The invention belongs to the technical field of composite materials and preparation thereof, and relates to a high-entropy-enhancement amorphous alloy composite material and a preparation method thereof.

Background

Compared with the traditional block crystalline material, the block amorphous alloy has high breaking strength and yield strength, high hardness, high specific strength and high elastic limit, and can be used as a high-performance structural material. But the defect in the united states is that the macroscopic plasticity, especially the tensile plasticity of the amorphous alloy is poor, and the amorphous alloy is always the bottleneck of being used as an excellent structural material. The plasticity of amorphous alloys is improved by developing novel amorphous alloy components with high plastic deformation capacity, adding a second phase into an amorphous alloy matrix, performing surface treatment and the like. For example, finding amorphous alloy compositions with high poisson's ratio that produce more shear bands during deformation is one way to improve the plasticity of amorphous alloys. However, when the components and compositions of the alloy are changed, the plastic deformability of the alloy is also changed accordingly. Meanwhile, the amorphous forming ability of the alloy is also in close relation with the components of the alloy, so that the alloy with high amorphous forming ability is difficult to find and has high plastic deformation ability. Therefore, the problem of plasticity of amorphous alloys cannot be completely solved by developing alloys with large poisson's ratio.

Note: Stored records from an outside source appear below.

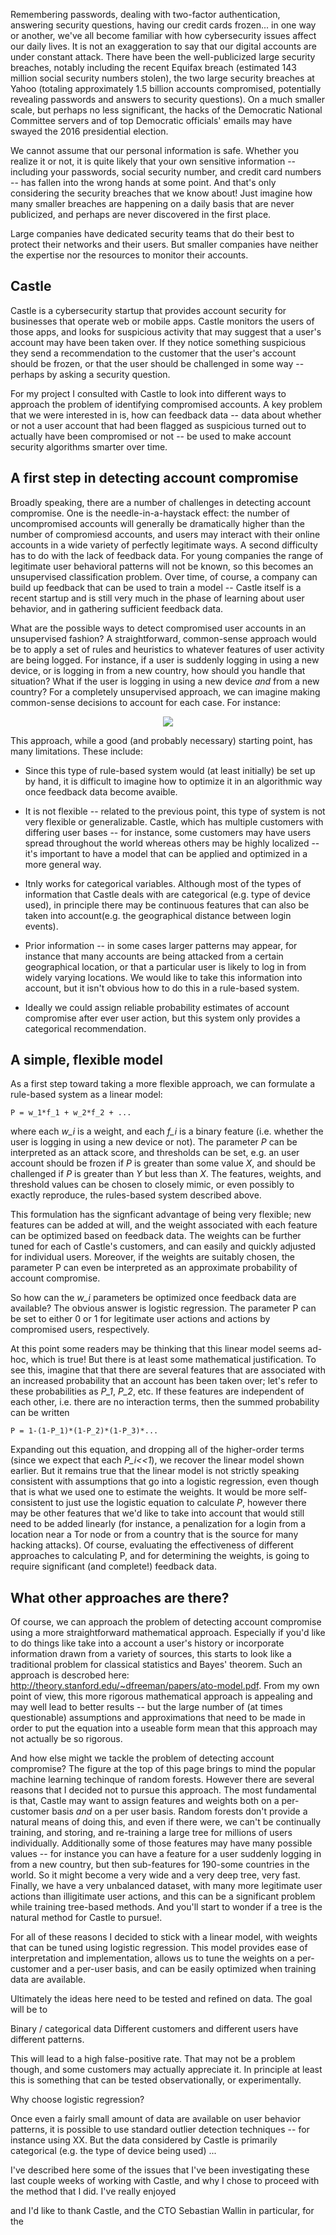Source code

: Remembering passwords, dealing with two-factor authentication,
answering security questions, having our credit cards frozen... in one
way or another, we've all become familiar with how cybersecurity
issues affect our daily lives. It is not an exaggeration to say that
our digital accounts are under constant attack. There have been the
well-publicized large security breaches, notably including the recent
Equifax breach (estimated 143 million social security numbers stolen),
the two large security breaches at Yahoo (totaling approximately 1.5
billion accounts compromised, potentially revealing passwords and
answers to security questions). On a much smaller scale, but perhaps
no less significant, the hacks of the Democratic National Committee
servers and of top Democratic officials' emails may have swayed the
2016 presidential election.

We cannot assume that our personal information is safe. Whether you
realize it or not, it is quite likely that your own sensitive
information -- including your passwords, social security number, and
credit card numbers -- has fallen into the wrong hands at some
point. And that's only considering the security breaches that we know
about! Just imagine how many smaller breaches are happening on a daily
basis that are never publicized, and perhaps are never discovered in
the first place.

Large companies have dedicated security teams that do their best to
protect their networks and their users. But smaller companies have
neither the expertise nor the resources to monitor their accounts.

## Castle 

Castle is a cybersecurity startup that provides account security for
businesses that operate web or mobile apps. Castle monitors the users
of those apps, and looks for suspicious activity that may suggest that
a user's account may have been taken over. If they notice something
suspicious they send a recommendation to the customer that the user's
account should be frozen, or that the user should be challenged in
some way -- perhaps by asking a security question.

For my project I consulted with Castle to look into different ways to
approach the problem of identifying compromised accounts. A key
problem that we were interested in is, how can feedback data -- data
about whether or not a user account that had been flagged as
suspicious turned out to actually have been compromised or not -- be
used to make account security algorithms smarter over time.


## A first step in detecting account compromise

Broadly speaking, there are a number of challenges in detecting
account compromise. One is the needle-in-a-haystack effect: the number
of uncompromised accounts will generally be dramatically higher than
the number of compromiesd accounts, and users may interact with their
online accounts in a wide variety of perfectly legitimate ways. A
second difficulty has to do with the lack of feedback data. For young
companies the range of legitimate user behavioral patterns will not be
known, so this becomes an unsupervised classification problem. Over
time, of course, a company can build up feedback that can be used to
train a model -- Castle itself is a recent startup and is still very
much in the phase of learning about user behavior, and in gathering
sufficient feedback data.

What are the possible ways to detect compromised user accounts in an
unsupervised fashion? A straightforward, common-sense approach would
be to apply a set of rules and heuristics to whatever features of user
activity are being logged. For instance, if a user is suddenly logging
in using a new device, or is logging in from a new country, how should
you handle that situation? What if the user is logging in using a new
device *and* from a new country? For a completely unsupervised
approach, we can imagine making common-sense decisions to account for
each case. For instance:



<p align="center">
  <img src="https://github.com/rquadri/castle/blob/master/tree2.png"/>
</p>



This approach, while a good (and probably necessary) starting point,
has many limitations. These include:

 * Since this type of rule-based system would (at least initially) be
   set up by hand, it is difficult to imagine how to optimize it in an
   algorithmic way once feedback data become avaible.

 * It is not flexible -- related to the previous point, this type of
   system is not very flexible or generalizable. Castle, which has
   multiple customers with differing user bases -- for instance, some
   customers may have users spread throughout the world whereas others
   may be highly localized -- it's important to have a model that can
   be applied and optimized in a more general way.

 * Itnly works for categorical variables. Although most of the types
   of information that Castle deals with are categorical (e.g. type of
   device used), in principle there may be continuous features that
   can also be taken into account(e.g. the geographical distance
   between login events).

 * Prior information -- in some cases larger patterns may appear, for
   instance that many accounts are being attacked from a certain
   geographical location, or that a particular user is likely to log
   in from widely varying locations. We would like to take this
   information into account, but it isn't obvious how to do this in a
   rule-based system.

 * Ideally we could assign reliable probability estimates of account
   compromise after ever user action, but this system only provides a
   categorical recommendation.


## A simple, flexible model

As a first step toward taking a more flexible approach, we can
formulate a rule-based system as a linear model:

```
P = w_1*f_1 + w_2*f_2 + ...
```

where each *w_i* is a weight, and each *f_i* is a binary feature
(i.e. whether the user is logging in using a new device or not). The
parameter *P* can be interpreted as an attack score, and thresholds
can be set, e.g. an user account should be frozen if *P* is greater than
some value *X*, and should be challenged if *P* is greater than *Y* but less
than *X*. The features, weights, and threshold values can be chosen to
closely mimic, or even possibly to exactly reproduce, the rules-based
system described above.

This formulation has the signficant advantage of being very flexible;
new features can be added at will, and the weight associated with each
feature can be optimized based on feedback data. The weights can be
further tuned for each of Castle's customers, and can easily and
quickly adjusted for individual users. Moreover, if the weights are
suitably chosen, the parameter P can even be interpreted as an
approximate probability of account compromise.

So how can the *w_i* parameters be optimized once feedback data are
available? The obvious answer is logistic regression. The parameter P
can be set to either 0 or 1 for legitimate user actions and actions by
compromised users, respectively.

At this point some readers may be thinking that this linear model
seems ad-hoc, which is true! But there is at least some mathematical
justification. To see this, imagine that that there are several
features that are associated with an increased probability that an
account has been taken over; let's refer to these probabilities as
*P_1*, *P_2*, etc. If these features are independent of each other,
i.e. there are no interaction terms, then the summed probability can be
written


```
P = 1-(1-P_1)*(1-P_2)*(1-P_3)*...
```

Expanding out this equation, and dropping all of the higher-order
terms (since we expect that each *P_i<<1*), we recover the linear model
shown earlier. But it remains true that the linear model is not
strictly speaking consistent with assumptions that go into a logistic
regression, even though that is what we used one to estimate the
weights. It would be more self-consistent to just use the logistic
equation to calculate *P*, however there may be other features that we'd
like to take into account that would still need to be added linearly
(for instance, a penalization for a login from a location near a Tor
node or from a country that is the source for many hacking
attacks). Of course, evaluating the effectiveness of different
approaches to calculating P, and for determining the weights, is going
to require significant (and complete!) feedback data.


## What other approaches are there?

Of course, we can approach the problem of detecting account compromise
using a more straightforward mathematical approach. Especially if
you'd like to do things like take into a account a user's history or
incorporate information drawn from a variety of sources, this starts
to look like a traditional problem for classical statistics and
Bayes' theorem. Such an approach is descrobed here:
http://theory.stanford.edu/~dfreeman/papers/ato-model.pdf.  From my
own point of view, this more rigorous mathematical approach is
appealing and may well lead to better results -- but the large number
of (at times questionable) assumptions and approximations that need to
be made in order to put the equation into a useable form mean that
this approach may not actually be so rigorous.

And how else might we tackle the problem of detecting account
compromise? The figure at the top of this page brings to mind the
popular machine learning techinque of random forests. However there
are several reasons that I decided not to pursue this approach. The
most fundamental is that, Castle may want to assign features and
weights both on a per-customer basis *and* on a per user basis. Random
forests don't provide a natural means of doing this, and even if there
were, we can't be continually training, and storing, and re-training a
large tree for millions of users individually. Additionally some of
those features may have many possible values -- for instance you can
have a feature for a user suddenly logging in from a new country, but
then sub-features for 190-some countries in the world. So it might
become a very wide and a very deep tree, very fast. Finally, we have a
very unbalanced dataset, with many more legitimate user actions than
illigitimate user actions, and this can be a significant problem while
training tree-based methods. And you'll start to wonder if a tree is
the natural method for Castle to pursue!.

For all of these reasons I decided to stick with a linear model, with
weights that can be tuned using logistic regression. This model
provides ease of interpretation and implementation, allows us to tune
the weights on a per-customer and a per-user basis, and can be easily
optimized when training data are available.




Ultimately the ideas here need to be tested and refined on data. The
goal will be to

Binary / categorical data
Different customers and different users have different patterns.

This will lead to a high false-positive rate. That may not be a problem though, and some customers may actually appreciate it. In principle at least this is something that can be tested observationally, or experimentally.

Why choose logistic regression?


Once even a fairly small amount of data are available on user behavior
patterns, it is possible to use standard outlier detection techniques
-- for instance using XX. But the data considered by Castle is
primarily categorical (e.g. the type of device being used) ...


I've described here some of the issues that I've been investigating
these last couple weeks of working with Castle, and why I chose to
proceed with the method that I did. I've really enjoyed

and I'd like to thank Castle, and the CTO Sebastian Wallin in
particular, for the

Because the amorphous alloy does not have defects in crystals, a second phase is added into an amorphous matrix by an external addition method to prevent the instability expansion of the shear band, so that the method is a better method for improving the plasticity of the amorphous alloy. Designing a material with high thermodynamic stability and high plasticity as a reinforcing phase, which is one of key technologies for effectively improving the plasticity of the amorphous alloy; meanwhile, a proper preparation method is adopted, and a second phase is added into the amorphous alloy, so that the enhanced phase particles are uniformly distributed in the amorphous alloy matrix and form good combination with the matrix.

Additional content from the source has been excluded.